'''
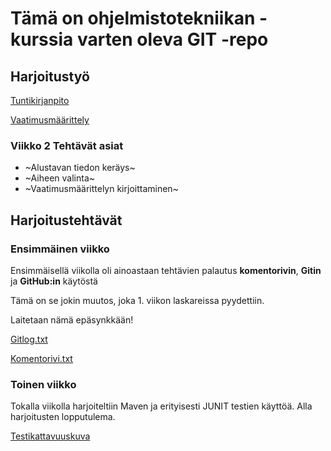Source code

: # Tämä on ohjelmistotekniikan -kurssia varten oleva GIT -repo #

## Harjoitustyö ##

[Tuntikirjanpito](/dokumentointi/tuntikirjanpito.md)

[Vaatimusmäärittely](/dokumentointi/vaatimusmaarittely.md)

### Viikko 2 Tehtävät asiat ###

* ~Alustavan tiedon keräys~
* ~Aiheen valinta~
* ~Vaatimusmäärittelyn kirjoittaminen~

## Harjoitustehtävät ##

###  Ensimmäinen viikko ###

Ensimmäisellä viikolla oli ainoastaan tehtävien palautus **komentorivin**, **Gitin** ja **GitHub:in** käytöstä

Tämä on se jokin muutos, joka 1. viikon laskareissa pyydettiin.

Laitetaan nämä epäsynkkään!

[Gitlog.txt](https://github.com/Tseipii89/ot-harjoitustyo/blob/master/laskarit/viikko1/gitlog.txt)

[Komentorivi.txt](https://github.com/Tseipii89/ot-harjoitustyo/blob/master/laskarit/viikko1/komentorivi.txt)

###  Toinen viikko ###

Tokalla viikolla harjoiteltiin Maven ja erityisesti JUNIT testien käyttöä. Alla harjoitusten lopputulema.

[Testikattavuuskuva](https://github.com/Tseipii89/ot-harjoitustyo/blob/master/laskarit/viikko2/testikattavuus.JPG)
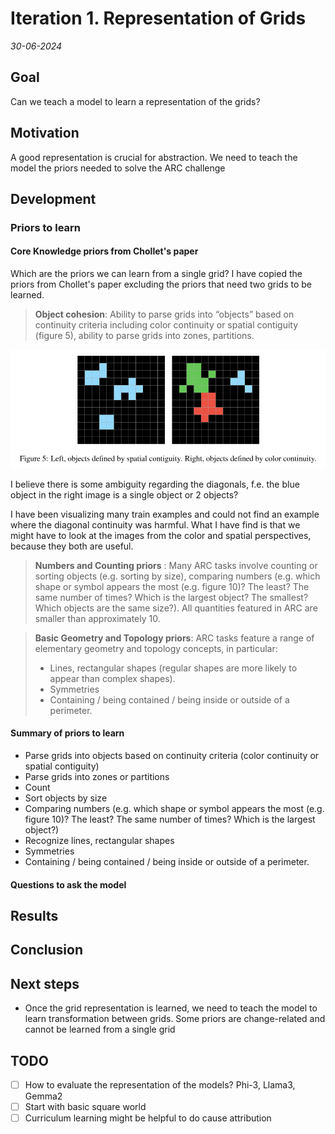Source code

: # Iteration 1. Representation of Grids

_30-06-2024_

## Goal

Can we teach a model to learn a representation of the grids?

## Motivation

A good representation is crucial for abstraction. We need to teach the model
the priors needed to solve the ARC challenge

## Development

### Priors to learn

#### Core Knowledge priors from Chollet's paper

Which are the priors we can learn from a single grid? I have copied the priors from Chollet's paper
excluding the priors that need two grids to be learned.

> **Object cohesion**: Ability to parse grids into “objects” based on continuity criteria including color continuity or spatial contiguity (figure 5), ability to parse grids into zones, partitions.

![](res/2024-07-01-09-13-14.png)

I believe there is some ambiguity regarding the diagonals, f.e. the blue object in the right image is a single object or 2 objects?

I have been visualizing many train examples and could not find an example where the diagonal continuity was
harmful. What I have find is that we might have to look at the images from the color and spatial perspectives, because they both are useful.

> **Numbers and Counting priors** : Many ARC tasks involve counting or sorting objects (e.g. sorting by size), comparing numbers (e.g. which shape or symbol appears the most (e.g. figure 10)? The least? The same number of times? Which is the largest object? The smallest? Which objects are the same size?). All quantities featured in ARC are smaller than approximately 10.

<!--- --->

> **Basic Geometry and Topology priors**: ARC tasks feature a range of elementary geometry and topology concepts, in particular:
>
> - Lines, rectangular shapes (regular shapes are more likely to appear than complex shapes).
> - Symmetries
> - Containing / being contained / being inside or outside of a perimeter.

#### Summary of priors to learn

- Parse grids into objects based on continuity criteria (color continuity or spatial contiguity)
- Parse grids into zones or partitions
- Count
- Sort objects by size
- Comparing numbers (e.g. which shape or symbol appears the most (e.g. figure 10)? The least? The same number of times? Which is the largest object?)
- Recognize lines, rectangular shapes
- Symmetries
- Containing / being contained / being inside or outside of a perimeter.

#### Questions to ask the model

## Results

## Conclusion

## Next steps

- Once the grid representation is learned, we need to teach the model to learn transformation between grids. Some priors are change-related and cannot be learned from a single grid

## TODO

- [ ] How to evaluate the representation of the models? Phi-3, Llama3, Gemma2
- [ ] Start with basic square world
- [ ] Curriculum learning might be helpful to do cause attribution
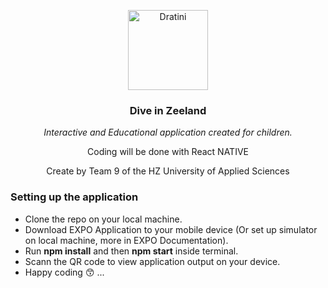 
<p align="center">
	<img src="https://www.pinclipart.com/picdir/big/91-917722_emoji-clipart-wave-wave-emoji-whatsapp-png-download.png" alt="Dratini" width="128" Height="128">
</p>

<h3 align="center">Dive in Zeeland</h3>

<p align="center">
    <i>Interactive and Educational application created for children.</i>
</p>
<p align="center">
  Coding will be done with React NATIVE
</p>

<p align="center">
   Create by Team 9 of the HZ University of Applied Sciences
</p>

<h3>
Setting up the application
</h3>

<ul>
  <li>Clone the repo on your local machine.</li>
  <li>Download EXPO Application to your mobile device (Or set up simulator on local machine, more in EXPO Documentation).</li>
  <li>Run <b>npm install</b> and then <b>npm start</b> inside terminal.</li>
  <li>Scann the QR code to view application output on your device.</li>
  <li>Happy coding 😙 ...</li>
</ul>

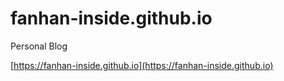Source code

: # fanhan-inside.github.io

Personal Blog

[https://fanhan-inside.github.io](https://fanhan-inside.github.io)

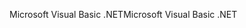 <span data-ttu-id="f0992-101">Microsoft Visual Basic .NET</span><span class="sxs-lookup"><span data-stu-id="f0992-101">Microsoft Visual Basic .NET</span></span>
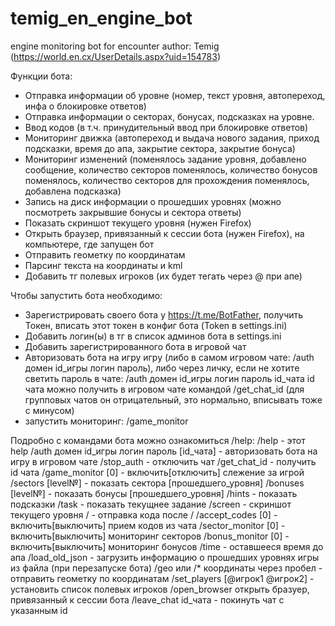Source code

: # temig_en_engine_bot
engine monitoring bot for encounter
author: Temig (https://world.en.cx/UserDetails.aspx?uid=154783)


Функции бота:
- Отправка информации об уровне (номер, текст уровня,  автопереход, инфа о блокировке ответов)
- Отправка информации о секторах, бонусах, подсказках на уровне.
- Ввод кодов (в т.ч. принудительный ввод при блокировке ответов)
- Мониторинг движка (автопереход и выдача нового задания, приход подсказки, время до апа, закрытие сектора, закрытие бонуса)
- Мониторинг изменений (поменялось задание уровня,  добавлено сообщение, количество секторов поменялось,  количество бонусов поменялось, количество секторов для прохождения поменялось, добавлена подсказка)
- Запись на диск информации о прошедших уровнях (можно посмотреть закрывшие бонусы и сектора ответы)
- Показать скриншот текущего уровня (нужен Firefox)
- Открыть браузер, привязанный к сессии бота (нужен Firefox), на компьютере, где запущен бот
- Отправить геометку по координатам
- Парсинг текста на координаты и kml
- Добавить тг полевых игроков (их будет тегать через @ при апе)

Чтобы запустить бота необходимо:
- Зарегистрировать своего бота у https://t.me/BotFather, получить Токен, вписать этот токен в конфиг бота (Token в settings.ini)
- Добавить логин(ы) в тг в список админов бота в settings.ini
- Добавить зарегистрированного бота в игровой чат
- Авторизовать бота на игру игру (либо в самом игровом чате:
/auth домен id_игры логин пароль), 
либо через личку, если не хотите светить пароль в чате: 
/auth домен id_игры логин пароль id_чата
id чата можно получить в игровом чате командой /get_chat_id (для групповых чатов он отрицательный, это нормально, вписывать тоже с минусом)
- запустить мониторинг: /game_monitor

Подробно с командами бота можно ознакомиться /help:
/help - этот help
/auth домен id_игры логин пароль [id_чата] - авторизовать бота на игру в игровом чате
/stop_auth - отключить чат
/get_chat_id - получить id чата
/game_monitor [0] - включить\[отключить] слежение за игрой
/sectors [level№] - показать сектора [прошедшего_уровня]
/bonuses [level№] - показать бонусы [прошедшего_уровня]
/hints - показать подсказки
/task - показать текущнее задание
/screen - скриншот текущего уровня
/ - отправка кода после /
/accept_codes [0] - включить\[выключить] прием кодов из чата
/sector_monitor [0] - включить\[выключить] мониторинг секторов
/bonus_monitor [0] - включить\[выключить] мониторинг бонусов
/time - оставшееся время до апа
/load_old_json - загрузить информацию о прошедших уровнях игры из файла (при перезапуске бота)
/geo или /* координаты через пробел - отправить геометку по координатам 
/set_players [@игрок1 @игрок2] - установить список полевых игроков
/open_browser открыть бразуер, привязанный к сессии бота
/leave_chat id_чата - покинуть чат с указанным id
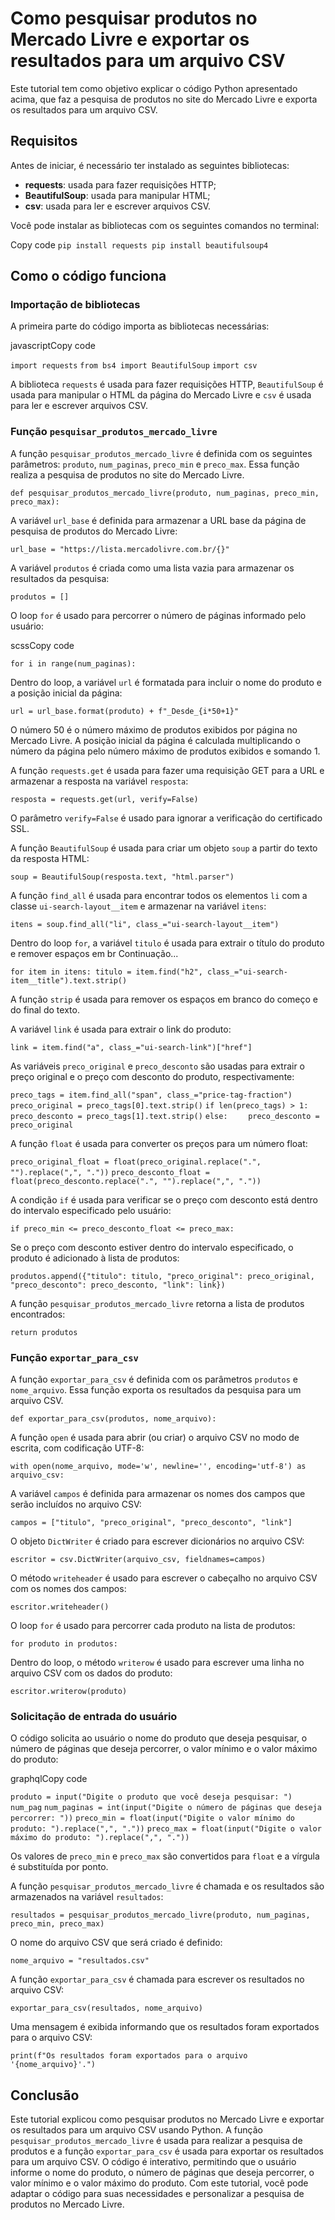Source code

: # Como pesquisar produtos no Mercado Livre e exportar os resultados para um arquivo CSV

Este tutorial tem como objetivo explicar o código Python apresentado acima, que faz a pesquisa de produtos no site do Mercado Livre e exporta os resultados para um arquivo CSV.

## Requisitos

Antes de iniciar, é necessário ter instalado as seguintes bibliotecas:

-   **requests**: usada para fazer requisições HTTP;
-   **BeautifulSoup**: usada para manipular HTML;
-   **csv**: usada para ler e escrever arquivos CSV.

Você pode instalar as bibliotecas com os seguintes comandos no terminal:

Copy code
`pip install requests
pip install beautifulsoup4` 

## Como o código funciona

### Importação de bibliotecas

A primeira parte do código importa as bibliotecas necessárias:

javascriptCopy code

`import requests`
`from bs4 import BeautifulSoup`
`import csv` 

A biblioteca `requests` é usada para fazer requisições HTTP, `BeautifulSoup` é usada para manipular o HTML da página do Mercado Livre e `csv` é usada para ler e escrever arquivos CSV.

### Função `pesquisar_produtos_mercado_livre`

A função `pesquisar_produtos_mercado_livre` é definida com os seguintes parâmetros: `produto`, `num_paginas`, `preco_min` e `preco_max`. Essa função realiza a pesquisa de produtos no site do Mercado Livre.

`def pesquisar_produtos_mercado_livre(produto, num_paginas, preco_min, preco_max):` 

A variável `url_base` é definida para armazenar a URL base da página de pesquisa de produtos do Mercado Livre:

`url_base = "https://lista.mercadolivre.com.br/{}"` 

A variável `produtos` é criada como uma lista vazia para armazenar os resultados da pesquisa:

`produtos = []` 

O loop `for` é usado para percorrer o número de páginas informado pelo usuário:

scssCopy code

`for i in range(num_paginas):` 

Dentro do loop, a variável `url` é formatada para incluir o nome do produto e a posição inicial da página:

`url = url_base.format(produto) + f"_Desde_{i*50+1}"` 

O número 50 é o número máximo de produtos exibidos por página no Mercado Livre. A posição inicial da página é calculada multiplicando o número da página pelo número máximo de produtos exibidos e somando 1.

A função `requests.get` é usada para fazer uma requisição GET para a URL e armazenar a resposta na variável `resposta`:

`resposta = requests.get(url, verify=False)` 

O parâmetro `verify=False` é usado para ignorar a verificação do certificado SSL.

A função `BeautifulSoup` é usada para criar um objeto `soup` a partir do texto da resposta HTML:

`soup = BeautifulSoup(resposta.text, "html.parser")` 

A função `find_all` é usada para encontrar todos os elementos `li` com a classe `ui-search-layout__item` e armazenar na variável `itens`:

`itens = soup.find_all("li", class_="ui-search-layout__item")` 

Dentro do loop `for`, a variável `titulo` é usada para extrair o título do produto e remover espaços em br
Continuação...

`for item in itens:
    titulo = item.find("h2", class_="ui-search-item__title").text.strip()` 

A função `strip` é usada para remover os espaços em branco do começo e do final do texto.

A variável `link` é usada para extrair o link do produto:

`link = item.find("a", class_="ui-search-link")["href"]` 

As variáveis `preco_original` e `preco_desconto` são usadas para extrair o preço original e o preço com desconto do produto, respectivamente:

`preco_tags = item.find_all("span", class_="price-tag-fraction")`
`preco_original = preco_tags[0].text.strip()`
`if len(preco_tags) > 1:`
`    preco_desconto = preco_tags[1].text.strip()`
`else:`
`    preco_desconto = preco_original` 

A função `float` é usada para converter os preços para um número float:


`preco_original_float = float(preco_original.replace(".", "").replace(",", "."))`
`preco_desconto_float = float(preco_desconto.replace(".", "").replace(",", "."))` 

A condição `if` é usada para verificar se o preço com desconto está dentro do intervalo especificado pelo usuário:

`if preco_min <= preco_desconto_float <= preco_max:` 

Se o preço com desconto estiver dentro do intervalo especificado, o produto é adicionado à lista de produtos:

`produtos.append({"titulo": titulo, "preco_original": preco_original, "preco_desconto": preco_desconto, "link": link})` 

A função `pesquisar_produtos_mercado_livre` retorna a lista de produtos encontrados:

`return produtos` 

### Função `exportar_para_csv`

A função `exportar_para_csv` é definida com os parâmetros `produtos` e `nome_arquivo`. Essa função exporta os resultados da pesquisa para um arquivo CSV.

`def exportar_para_csv(produtos, nome_arquivo):` 

A função `open` é usada para abrir (ou criar) o arquivo CSV no modo de escrita, com codificação UTF-8:

`with open(nome_arquivo, mode='w', newline='', encoding='utf-8') as arquivo_csv:` 

A variável `campos` é definida para armazenar os nomes dos campos que serão incluídos no arquivo CSV:

`campos = ["titulo", "preco_original", "preco_desconto", "link"]` 

O objeto `DictWriter` é criado para escrever dicionários no arquivo CSV:

`escritor = csv.DictWriter(arquivo_csv, fieldnames=campos)` 

O método `writeheader` é usado para escrever o cabeçalho no arquivo CSV com os nomes dos campos:

`escritor.writeheader()` 

O loop `for` é usado para percorrer cada produto na lista de produtos:

`for produto in produtos:` 

Dentro do loop, o método `writerow` é usado para escrever uma linha no arquivo CSV com os dados do produto:

`escritor.writerow(produto)` 

### Solicitação de entrada do usuário

O código solicita ao usuário o nome do produto que deseja pesquisar, o número de páginas que deseja percorrer, o valor mínimo e o valor máximo do produto:

graphqlCopy code

`produto = input("Digite o produto que você deseja pesquisar: ")`
`num_pag`
`num_paginas = int(input("Digite o número de páginas que deseja percorrer: "))`
`preco_min = float(input("Digite o valor mínimo do produto: ").replace(",", "."))`
`preco_max = float(input("Digite o valor máximo do produto: ").replace(",", "."))` 

Os valores de `preco_min` e `preco_max` são convertidos para `float` e a vírgula é substituída por ponto.

A função `pesquisar_produtos_mercado_livre` é chamada e os resultados são armazenados na variável `resultados`:

`resultados = pesquisar_produtos_mercado_livre(produto, num_paginas, preco_min, preco_max)` 

O nome do arquivo CSV que será criado é definido:

`nome_arquivo = "resultados.csv"` 

A função `exportar_para_csv` é chamada para escrever os resultados no arquivo CSV:

`exportar_para_csv(resultados, nome_arquivo)` 

Uma mensagem é exibida informando que os resultados foram exportados para o arquivo CSV:

`print(f"Os resultados foram exportados para o arquivo '{nome_arquivo}'.")` 

## Conclusão

Este tutorial explicou como pesquisar produtos no Mercado Livre e exportar os resultados para um arquivo CSV usando Python. A função `pesquisar_produtos_mercado_livre` é usada para realizar a pesquisa de produtos e a função `exportar_para_csv` é usada para exportar os resultados para um arquivo CSV. O código é interativo, permitindo que o usuário informe o nome do produto, o número de páginas que deseja percorrer, o valor mínimo e o valor máximo do produto. Com este tutorial, você pode adaptar o código para suas necessidades e personalizar a pesquisa de produtos no Mercado Livre.
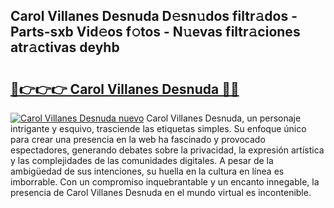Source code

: ## Carol Villanes Desnuda D𝚎sn𝚞dos filtr𝚊dos - Parts-sxb Vid𝚎os f𝚘tos - N𝚞evas filtr𝚊ciones atr𝚊ctivas deyhb

# <h2><a href="http://mb8dqy8.tromn.icu/?c=Carol+Villanes+Desnuda">🔗👉👉👉 Carol Villanes Desnuda 🔗🔗</a></h2>

[![Carol Villanes Desnuda nuevo](https://i.imgur.com/pEAQMta.gif)](http://mb8dqy8.tromn.icu/?c=Carol+Villanes+Desnuda)
Carol Villanes Desnuda, un personaje intrigante y esquivo, trasciende las etiquetas simples. Su enfoque único para crear una presencia en la web ha fascinado y provocado espectadores, generando debates sobre la privacidad, la expresión artística y las complejidades de las comunidades digitales. A pesar de la ambigüedad de sus intenciones, su huella en la cultura en línea es imborrable. Con un compromiso inquebrantable y un encanto innegable, la presencia de Carol Villanes Desnuda en el mundo virtual es incontenible.
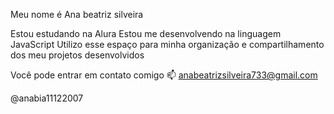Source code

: 
 Meu nome é Ana beatriz silveira

Estou estudando na Alura
Estou me desenvolvendo na linguagem JavaScript
Utilizo esse espaço para minha organização e compartilhamento dos meu projetos desenvolvidos

Você pode entrar em contato comigo 📫
anabeatrizsilveira733@gmail.com

@anabia11122007

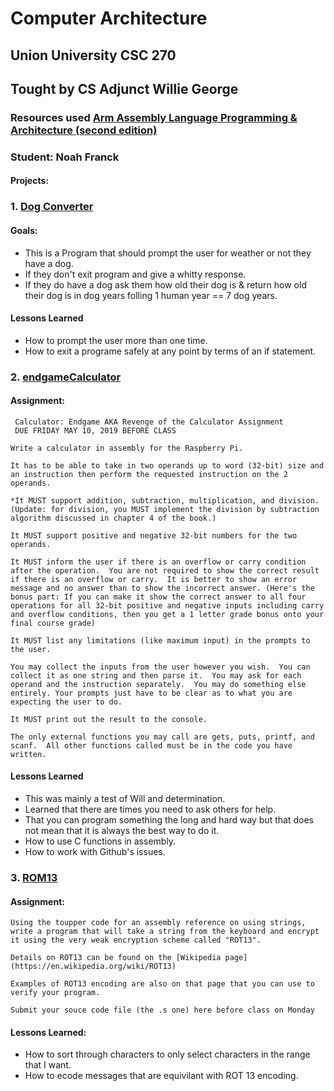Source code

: # Computer Architecture
## Union University CSC 270
## Tought by CS Adjunct Willie George
### Resources used [Arm Assembly Language Programming & Architecture (second edition)](http://www.microdigitaled.com/ARM/ARM_ASM_books.htm)
### Student: Noah Franck
#### Projects:
### 1. [Dog Converter](dogConverter.s)
#### Goals:
* This is a Program that should prompt the user for weather or not they have a dog.
* If they don't exit program and give a whitty response.
* If they do have a dog ask them how old their dog is & return how old their dog is in dog years folling 1 human year == 7 dog years.
#### Lessons Learned
* How to prompt the user more than one time.
* How to exit a programe safely at any point by terms of an if statement.
### 2. [endgameCalculator](endgameCalculator.s)
#### Assignment:
     Calculator: Endgame AKA Revenge of the Calculator Assignment
     DUE FRIDAY MAY 10, 2019 BEFORE CLASS

    Write a calculator in assembly for the Raspberry Pi.

    It has to be able to take in two operands up to word (32-bit) size and an instruction then perform the requested instruction on the 2 operands.  

    *It MUST support addition, subtraction, multiplication, and division.  (Update: for division, you MUST implement the division by subtraction algorithm discussed in chapter 4 of the book.)

    It MUST support positive and negative 32-bit numbers for the two operands.

    It MUST inform the user if there is an overflow or carry condition after the operation.  You are not required to show the correct result if there is an overflow or carry.  It is better to show an error message and no answer than to show the incorrect answer. (Here's the bonus part: If you can make it show the correct answer to all four operations for all 32-bit positive and negative inputs including carry and overflow conditions, then you get a 1 letter grade bonus onto your final course grade)

    It MUST list any limitations (like maximum input) in the prompts to the user.

    You may collect the inputs from the user however you wish.  You can collect it as one string and then parse it.  You may ask for each operand and the instruction separately.  You may do something else entirely. Your prompts just have to be clear as to what you are expecting the user to do.

    It MUST print out the result to the console.

    The only external functions you may call are gets, puts, printf, and scanf.  All other functions called must be in the code you have written.
#### Lessons Learned
* This was mainly a test of Will and determination.
* Learned that there are times you need to ask others for help.
* That you can program something the long and hard way but that does not mean that it is always the best way to do it.
* How to use C functions in assembly.
* How to work with Github's issues.
### 3. [ROM13](ROM13.s)
#### Assignment:
    Using the toupper code for an assembly reference on using strings, write a program that will take a string from the keyboard and encrypt it using the very weak encryption scheme called "ROT13".

    Details on ROT13 can be found on the [Wikipedia page](https://en.wikipedia.org/wiki/ROT13)

    Examples of ROT13 encoding are also on that page that you can use to verify your program.

    Submit your souce code file (the .s one) here before class on Monday
#### Lessons Learned:
* How to sort through characters to only select characters in the range that I want.
* How to ecode messages that are equivilant with ROT 13 encoding.
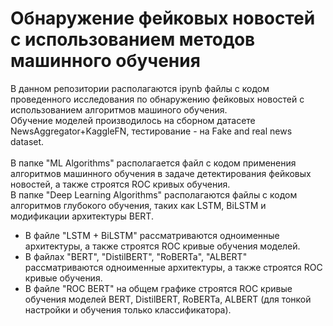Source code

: # Обнаружение фейковых новостей с использованием методов машинного обучения 
В данном репозитории располагаются ipynb файлы с кодом проведенного исследования по обнаружению фейковых новостей с использованием алгоритмов машиного обучения. <br/>
Обучение моделей производилось на сборном датасете NewsAggregator+KaggleFN, тестирование - на Fake and real news dataset. <br/>
<br/>
В папке "ML Algorithms" располагается файл с кодом применения алгоритмов машинного обучения в задаче детектирования фейковых новостей, а также строятся ROC кривых обучения. <br/> 
В папке "Deep Learning Algorithms" располагаются файлы с кодом алгоритмов глубокого обучения, таких как LSTM, BiLSTM и модификации архитектуры BERT. <br/>
- В файле "LSTM + BiLSTM" рассматриваются одноименные архитектуры, а также строятся ROC кривые обучения моделей.
- В файлах "BERT", "DistilBERT", "RoBERTa", "ALBERT" рассматриваются одноименные архитектуры, а также строятся ROC кривые обучения.
- В файле "ROC BERT" на общем графике строятся ROC кривые обучения моделей BERT, DistilBERT, RoBERTa, ALBERT (для тонкой настройки и обучения только классификатора).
'''
Requirement: From the records above, write out exactly the lines that begin at the line with "It MUST support positive" and end at the line with "методов машинного обучения". Pictures must not appear in the output.

The answer:
    It MUST support positive and negative 32-bit numbers for the two operands.

    It MUST inform the user if there is an overflow or carry condition after the operation.  You are not required to show the correct result if there is an overflow or carry.  It is better to show an error message and no answer than to show the incorrect answer. (Here's the bonus part: If you can make it show the correct answer to all four operations for all 32-bit positive and negative inputs including carry and overflow conditions, then you get a 1 letter grade bonus onto your final course grade)

    It MUST list any limitations (like maximum input) in the prompts to the user.

    You may collect the inputs from the user however you wish.  You can collect it as one string and then parse it.  You may ask for each operand and the instruction separately.  You may do something else entirely. Your prompts just have to be clear as to what you are expecting the user to do.

    It MUST print out the result to the console.

    The only external functions you may call are gets, puts, printf, and scanf.  All other functions called must be in the code you have written.
#### Lessons Learned
* This was mainly a test of Will and determination.
* Learned that there are times you need to ask others for help.
* That you can program something the long and hard way but that does not mean that it is always the best way to do it.
* How to use C functions in assembly.
* How to work with Github's issues.
### 3. [ROM13](ROM13.s)
#### Assignment:
    Using the toupper code for an assembly reference on using strings, write a program that will take a string from the keyboard and encrypt it using the very weak encryption scheme called "ROT13".

    Details on ROT13 can be found on the [Wikipedia page](https://en.wikipedia.org/wiki/ROT13)

    Examples of ROT13 encoding are also on that page that you can use to verify your program.

    Submit your souce code file (the .s one) here before class on Monday
#### Lessons Learned:
* How to sort through characters to only select characters in the range that I want.
* How to ecode messages that are equivilant with ROT 13 encoding.
Source code

: # Обнаружение фейковых новостей с использованием методов машинного обучения 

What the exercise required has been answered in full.